Complaints about the Dems failure to televise or otherwise open up the House/Senate health care negotiations seem near-completely hollow (as were Obama's promises during the campaign). Real legislative deals are always most efficiently cut behind closed doors, where the principals can be candid and concession-minded without fear of embarrassment, and where they can't grandstand. ... That's life. It's not like we don't know what the issues are, or that we won't find out how they've been resolved ....If the Dems let C-SPAN cover the negotiations they'd just have to find another room nearby in which to hold the real negotiations first. ...
Kaus is almost certainly right that most of the real deal-making in legislation goes on behind the scenes, and he is right about the reasons.

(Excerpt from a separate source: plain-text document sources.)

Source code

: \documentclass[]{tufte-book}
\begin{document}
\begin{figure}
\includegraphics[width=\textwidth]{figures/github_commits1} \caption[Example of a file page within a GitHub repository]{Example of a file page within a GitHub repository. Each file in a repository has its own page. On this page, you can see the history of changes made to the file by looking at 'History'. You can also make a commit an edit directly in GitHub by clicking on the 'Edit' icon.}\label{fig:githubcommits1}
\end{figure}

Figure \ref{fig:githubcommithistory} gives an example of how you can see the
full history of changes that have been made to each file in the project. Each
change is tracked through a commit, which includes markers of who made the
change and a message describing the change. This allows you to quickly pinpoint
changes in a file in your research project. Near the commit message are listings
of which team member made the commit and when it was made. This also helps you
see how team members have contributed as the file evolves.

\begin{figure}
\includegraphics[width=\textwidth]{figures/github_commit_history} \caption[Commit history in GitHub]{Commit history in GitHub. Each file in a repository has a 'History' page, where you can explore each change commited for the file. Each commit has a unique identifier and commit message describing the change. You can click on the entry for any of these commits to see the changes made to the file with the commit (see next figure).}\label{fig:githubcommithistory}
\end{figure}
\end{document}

But that is not the real point. The point is the contradiction between what the Democrats are doing and what the President promised, solemnly, on more than one occasion, on the campaign trail. He said he'd put it on C-SPAN. He isn't living up to his word. Whether you think it's the original promise or the breaking of that promise that is the real sin, the contradiction is the issue.
Kaus misses another vital point. The Dems will still cut the deal behind closed doors even if they schedule a regular conference committee and put it on TV. But in a televised hearing, the Democrats would have to publicly defend a deal before it has been officially made or announced. Afterwards, when the bill is on the floor of each house, it will be too late to make any changes and the Dems will only have to defend the bill as a whole.
UPDATE: Mr. Obama promised on no less than eight occasions to televise the health care debates.